Work instruction:
Would you give the data below back exactly as it reads?
*** Opening of Exercise materials ***
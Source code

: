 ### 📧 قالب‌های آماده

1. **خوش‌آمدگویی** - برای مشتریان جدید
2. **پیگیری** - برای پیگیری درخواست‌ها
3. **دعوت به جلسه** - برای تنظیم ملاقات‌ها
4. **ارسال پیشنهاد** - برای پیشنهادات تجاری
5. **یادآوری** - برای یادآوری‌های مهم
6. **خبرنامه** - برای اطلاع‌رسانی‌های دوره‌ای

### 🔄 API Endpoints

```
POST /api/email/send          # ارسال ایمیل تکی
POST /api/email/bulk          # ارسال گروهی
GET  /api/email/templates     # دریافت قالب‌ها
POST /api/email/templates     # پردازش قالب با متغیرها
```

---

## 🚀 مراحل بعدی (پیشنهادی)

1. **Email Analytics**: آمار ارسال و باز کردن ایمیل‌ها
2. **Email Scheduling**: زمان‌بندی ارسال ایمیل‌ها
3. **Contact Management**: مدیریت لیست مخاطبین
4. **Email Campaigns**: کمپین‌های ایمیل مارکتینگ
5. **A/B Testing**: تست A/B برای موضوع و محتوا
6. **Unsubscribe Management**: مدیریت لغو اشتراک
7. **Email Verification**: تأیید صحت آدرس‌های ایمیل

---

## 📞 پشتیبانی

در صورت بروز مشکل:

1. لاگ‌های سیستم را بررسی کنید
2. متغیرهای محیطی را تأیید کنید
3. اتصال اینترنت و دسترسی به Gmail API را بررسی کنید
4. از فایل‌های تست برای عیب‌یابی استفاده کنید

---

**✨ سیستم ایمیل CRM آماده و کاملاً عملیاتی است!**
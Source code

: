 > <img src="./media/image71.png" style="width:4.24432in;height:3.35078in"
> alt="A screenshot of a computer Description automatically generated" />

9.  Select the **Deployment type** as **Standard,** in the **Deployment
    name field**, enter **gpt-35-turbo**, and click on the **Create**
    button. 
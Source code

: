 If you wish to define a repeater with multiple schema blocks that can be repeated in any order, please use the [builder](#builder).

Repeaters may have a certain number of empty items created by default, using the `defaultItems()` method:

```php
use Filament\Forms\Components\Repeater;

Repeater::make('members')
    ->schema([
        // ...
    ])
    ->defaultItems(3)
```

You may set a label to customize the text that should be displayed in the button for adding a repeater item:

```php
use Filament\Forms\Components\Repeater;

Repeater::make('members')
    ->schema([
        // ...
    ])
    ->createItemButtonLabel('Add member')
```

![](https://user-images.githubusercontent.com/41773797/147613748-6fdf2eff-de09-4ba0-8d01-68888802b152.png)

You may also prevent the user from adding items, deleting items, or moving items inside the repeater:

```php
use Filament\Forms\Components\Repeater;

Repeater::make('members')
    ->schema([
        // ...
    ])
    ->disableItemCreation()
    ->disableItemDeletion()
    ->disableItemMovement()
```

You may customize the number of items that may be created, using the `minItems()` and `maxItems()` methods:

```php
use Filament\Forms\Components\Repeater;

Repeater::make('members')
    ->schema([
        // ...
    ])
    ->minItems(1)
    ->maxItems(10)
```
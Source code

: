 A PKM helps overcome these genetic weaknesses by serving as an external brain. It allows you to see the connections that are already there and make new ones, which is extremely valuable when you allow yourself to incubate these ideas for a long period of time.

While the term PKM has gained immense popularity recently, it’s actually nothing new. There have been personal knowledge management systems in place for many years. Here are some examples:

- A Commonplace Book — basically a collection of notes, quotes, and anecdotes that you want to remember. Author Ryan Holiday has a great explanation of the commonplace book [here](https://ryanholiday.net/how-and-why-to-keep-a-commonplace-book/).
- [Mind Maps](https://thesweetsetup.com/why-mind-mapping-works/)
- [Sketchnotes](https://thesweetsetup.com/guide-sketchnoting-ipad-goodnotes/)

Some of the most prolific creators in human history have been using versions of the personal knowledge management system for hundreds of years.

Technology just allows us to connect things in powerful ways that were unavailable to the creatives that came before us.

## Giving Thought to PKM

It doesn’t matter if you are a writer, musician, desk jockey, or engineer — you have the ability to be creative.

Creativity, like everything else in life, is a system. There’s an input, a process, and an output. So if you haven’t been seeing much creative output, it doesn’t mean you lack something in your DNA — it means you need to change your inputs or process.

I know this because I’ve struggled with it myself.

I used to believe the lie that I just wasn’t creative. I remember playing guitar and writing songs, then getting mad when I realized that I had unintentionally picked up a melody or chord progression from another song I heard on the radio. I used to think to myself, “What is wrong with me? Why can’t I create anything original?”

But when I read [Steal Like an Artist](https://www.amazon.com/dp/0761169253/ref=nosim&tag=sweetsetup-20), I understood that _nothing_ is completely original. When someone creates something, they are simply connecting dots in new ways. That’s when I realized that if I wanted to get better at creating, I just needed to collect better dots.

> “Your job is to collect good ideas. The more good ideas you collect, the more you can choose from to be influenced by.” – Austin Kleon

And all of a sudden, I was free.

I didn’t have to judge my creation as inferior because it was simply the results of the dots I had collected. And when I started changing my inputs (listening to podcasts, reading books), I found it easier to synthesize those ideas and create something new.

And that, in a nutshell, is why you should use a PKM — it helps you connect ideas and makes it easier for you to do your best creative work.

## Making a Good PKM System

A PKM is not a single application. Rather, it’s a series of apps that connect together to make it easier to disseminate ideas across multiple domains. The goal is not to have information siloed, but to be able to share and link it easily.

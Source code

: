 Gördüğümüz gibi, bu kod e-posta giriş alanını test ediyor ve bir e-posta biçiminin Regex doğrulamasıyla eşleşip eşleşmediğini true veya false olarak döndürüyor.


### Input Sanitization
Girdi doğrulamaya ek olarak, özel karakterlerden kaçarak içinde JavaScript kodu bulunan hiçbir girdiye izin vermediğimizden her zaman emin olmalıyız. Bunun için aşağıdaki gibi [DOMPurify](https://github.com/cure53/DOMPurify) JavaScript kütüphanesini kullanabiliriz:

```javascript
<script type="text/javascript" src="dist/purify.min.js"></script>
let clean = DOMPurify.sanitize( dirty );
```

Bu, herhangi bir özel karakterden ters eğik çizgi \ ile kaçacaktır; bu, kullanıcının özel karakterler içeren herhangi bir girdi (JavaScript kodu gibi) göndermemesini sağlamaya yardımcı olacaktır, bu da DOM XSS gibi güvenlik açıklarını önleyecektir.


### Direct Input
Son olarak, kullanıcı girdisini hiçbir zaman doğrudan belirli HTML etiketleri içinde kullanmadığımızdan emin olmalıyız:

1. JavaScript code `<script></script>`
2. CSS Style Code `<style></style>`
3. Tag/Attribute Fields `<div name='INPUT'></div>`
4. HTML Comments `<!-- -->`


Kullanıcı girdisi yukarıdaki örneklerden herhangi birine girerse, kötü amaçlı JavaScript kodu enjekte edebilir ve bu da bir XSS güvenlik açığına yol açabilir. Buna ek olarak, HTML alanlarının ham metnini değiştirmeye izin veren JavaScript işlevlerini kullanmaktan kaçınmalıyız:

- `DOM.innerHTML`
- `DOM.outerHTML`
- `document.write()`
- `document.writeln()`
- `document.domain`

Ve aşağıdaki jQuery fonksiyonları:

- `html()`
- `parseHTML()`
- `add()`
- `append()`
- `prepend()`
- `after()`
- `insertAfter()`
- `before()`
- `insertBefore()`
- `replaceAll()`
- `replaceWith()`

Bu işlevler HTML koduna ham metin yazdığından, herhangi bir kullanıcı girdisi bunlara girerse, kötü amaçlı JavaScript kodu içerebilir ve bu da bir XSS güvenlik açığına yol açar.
*** Close of Exercise materials ***
Output for this exercise:
Source code

: ### 📧 قالب‌های آماده

1. **خوش‌آمدگویی** - برای مشتریان جدید
2. **پیگیری** - برای پیگیری درخواست‌ها
3. **دعوت به جلسه** - برای تنظیم ملاقات‌ها
4. **ارسال پیشنهاد** - برای پیشنهادات تجاری
5. **یادآوری** - برای یادآوری‌های مهم
6. **خبرنامه** - برای اطلاع‌رسانی‌های دوره‌ای

### 🔄 API Endpoints

```
POST /api/email/send          # ارسال ایمیل تکی
POST /api/email/bulk          # ارسال گروهی
GET  /api/email/templates     # دریافت قالب‌ها
POST /api/email/templates     # پردازش قالب با متغیرها
```

---

## 🚀 مراحل بعدی (پیشنهادی)

1. **Email Analytics**: آمار ارسال و باز کردن ایمیل‌ها
2. **Email Scheduling**: زمان‌بندی ارسال ایمیل‌ها
3. **Contact Management**: مدیریت لیست مخاطبین
4. **Email Campaigns**: کمپین‌های ایمیل مارکتینگ
5. **A/B Testing**: تست A/B برای موضوع و محتوا
6. **Unsubscribe Management**: مدیریت لغو اشتراک
7. **Email Verification**: تأیید صحت آدرس‌های ایمیل

---

## 📞 پشتیبانی

در صورت بروز مشکل:

1. لاگ‌های سیستم را بررسی کنید
2. متغیرهای محیطی را تأیید کنید
3. اتصال اینترنت و دسترسی به Gmail API را بررسی کنید
4. از فایل‌های تست برای عیب‌یابی استفاده کنید

---

**✨ سیستم ایمیل CRM آماده و کاملاً عملیاتی است!**
Source code

: > <img src="./media/image71.png" style="width:4.24432in;height:3.35078in"
> alt="A screenshot of a computer Description automatically generated" />

9.  Select the **Deployment type** as **Standard,** in the **Deployment
    name field**, enter **gpt-35-turbo**, and click on the **Create**
    button. 
Source code

: If you wish to define a repeater with multiple schema blocks that can be repeated in any order, please use the [builder](#builder).

Repeaters may have a certain number of empty items created by default, using the `defaultItems()` method:

```php
use Filament\Forms\Components\Repeater;

Repeater::make('members')
    ->schema([
        // ...
    ])
    ->defaultItems(3)
```

You may set a label to customize the text that should be displayed in the button for adding a repeater item:

```php
use Filament\Forms\Components\Repeater;

Repeater::make('members')
    ->schema([
        // ...
    ])
    ->createItemButtonLabel('Add member')
```

![](https://user-images.githubusercontent.com/41773797/147613748-6fdf2eff-de09-4ba0-8d01-68888802b152.png)

You may also prevent the user from adding items, deleting items, or moving items inside the repeater:

```php
use Filament\Forms\Components\Repeater;

Repeater::make('members')
    ->schema([
        // ...
    ])
    ->disableItemCreation()
    ->disableItemDeletion()
    ->disableItemMovement()
```

You may customize the number of items that may be created, using the `minItems()` and `maxItems()` methods:

```php
use Filament\Forms\Components\Repeater;

Repeater::make('members')
    ->schema([
        // ...
    ])
    ->minItems(1)
    ->maxItems(10)
```
Source code

: A PKM helps overcome these genetic weaknesses by serving as an external brain. It allows you to see the connections that are already there and make new ones, which is extremely valuable when you allow yourself to incubate these ideas for a long period of time.

While the term PKM has gained immense popularity recently, it’s actually nothing new. There have been personal knowledge management systems in place for many years. Here are some examples:

- A Commonplace Book — basically a collection of notes, quotes, and anecdotes that you want to remember. Author Ryan Holiday has a great explanation of the commonplace book [here](https://ryanholiday.net/how-and-why-to-keep-a-commonplace-book/).
- [Mind Maps](https://thesweetsetup.com/why-mind-mapping-works/)
- [Sketchnotes](https://thesweetsetup.com/guide-sketchnoting-ipad-goodnotes/)

Some of the most prolific creators in human history have been using versions of the personal knowledge management system for hundreds of years.

Technology just allows us to connect things in powerful ways that were unavailable to the creatives that came before us.

## Giving Thought to PKM

It doesn’t matter if you are a writer, musician, desk jockey, or engineer — you have the ability to be creative.

Creativity, like everything else in life, is a system. There’s an input, a process, and an output. So if you haven’t been seeing much creative output, it doesn’t mean you lack something in your DNA — it means you need to change your inputs or process.

I know this because I’ve struggled with it myself.

I used to believe the lie that I just wasn’t creative. I remember playing guitar and writing songs, then getting mad when I realized that I had unintentionally picked up a melody or chord progression from another song I heard on the radio. I used to think to myself, “What is wrong with me? Why can’t I create anything original?”

But when I read [Steal Like an Artist](https://www.amazon.com/dp/0761169253/ref=nosim&tag=sweetsetup-20), I understood that _nothing_ is completely original. When someone creates something, they are simply connecting dots in new ways. That’s when I realized that if I wanted to get better at creating, I just needed to collect better dots.

> “Your job is to collect good ideas. The more good ideas you collect, the more you can choose from to be influenced by.” – Austin Kleon

And all of a sudden, I was free.

I didn’t have to judge my creation as inferior because it was simply the results of the dots I had collected. And when I started changing my inputs (listening to podcasts, reading books), I found it easier to synthesize those ideas and create something new.

And that, in a nutshell, is why you should use a PKM — it helps you connect ideas and makes it easier for you to do your best creative work.

## Making a Good PKM System

A PKM is not a single application. Rather, it’s a series of apps that connect together to make it easier to disseminate ideas across multiple domains. The goal is not to have information siloed, but to be able to share and link it easily.

Source code

: Gördüğümüz gibi, bu kod e-posta giriş alanını test ediyor ve bir e-posta biçiminin Regex doğrulamasıyla eşleşip eşleşmediğini true veya false olarak döndürüyor.


### Input Sanitization
Girdi doğrulamaya ek olarak, özel karakterlerden kaçarak içinde JavaScript kodu bulunan hiçbir girdiye izin vermediğimizden her zaman emin olmalıyız. Bunun için aşağıdaki gibi [DOMPurify](https://github.com/cure53/DOMPurify) JavaScript kütüphanesini kullanabiliriz:

```javascript
<script type="text/javascript" src="dist/purify.min.js"></script>
let clean = DOMPurify.sanitize( dirty );
```

Bu, herhangi bir özel karakterden ters eğik çizgi \ ile kaçacaktır; bu, kullanıcının özel karakterler içeren herhangi bir girdi (JavaScript kodu gibi) göndermemesini sağlamaya yardımcı olacaktır, bu da DOM XSS gibi güvenlik açıklarını önleyecektir.


### Direct Input
Son olarak, kullanıcı girdisini hiçbir zaman doğrudan belirli HTML etiketleri içinde kullanmadığımızdan emin olmalıyız:

1. JavaScript code `<script></script>`
2. CSS Style Code `<style></style>`
3. Tag/Attribute Fields `<div name='INPUT'></div>`
4. HTML Comments `<!-- -->`


Kullanıcı girdisi yukarıdaki örneklerden herhangi birine girerse, kötü amaçlı JavaScript kodu enjekte edebilir ve bu da bir XSS güvenlik açığına yol açabilir. Buna ek olarak, HTML alanlarının ham metnini değiştirmeye izin veren JavaScript işlevlerini kullanmaktan kaçınmalıyız:

- `DOM.innerHTML`
- `DOM.outerHTML`
- `document.write()`
- `document.writeln()`
- `document.domain`

Ve aşağıdaki jQuery fonksiyonları:

- `html()`
- `parseHTML()`
- `add()`
- `append()`
- `prepend()`
- `after()`
- `insertAfter()`
- `before()`
- `insertBefore()`
- `replaceAll()`
- `replaceWith()`

Bu işlevler HTML koduna ham metin yazdığından, herhangi bir kullanıcı girdisi bunlara girerse, kötü amaçlı JavaScript kodu içerebilir ve bu da bir XSS güvenlik açığına yol açar.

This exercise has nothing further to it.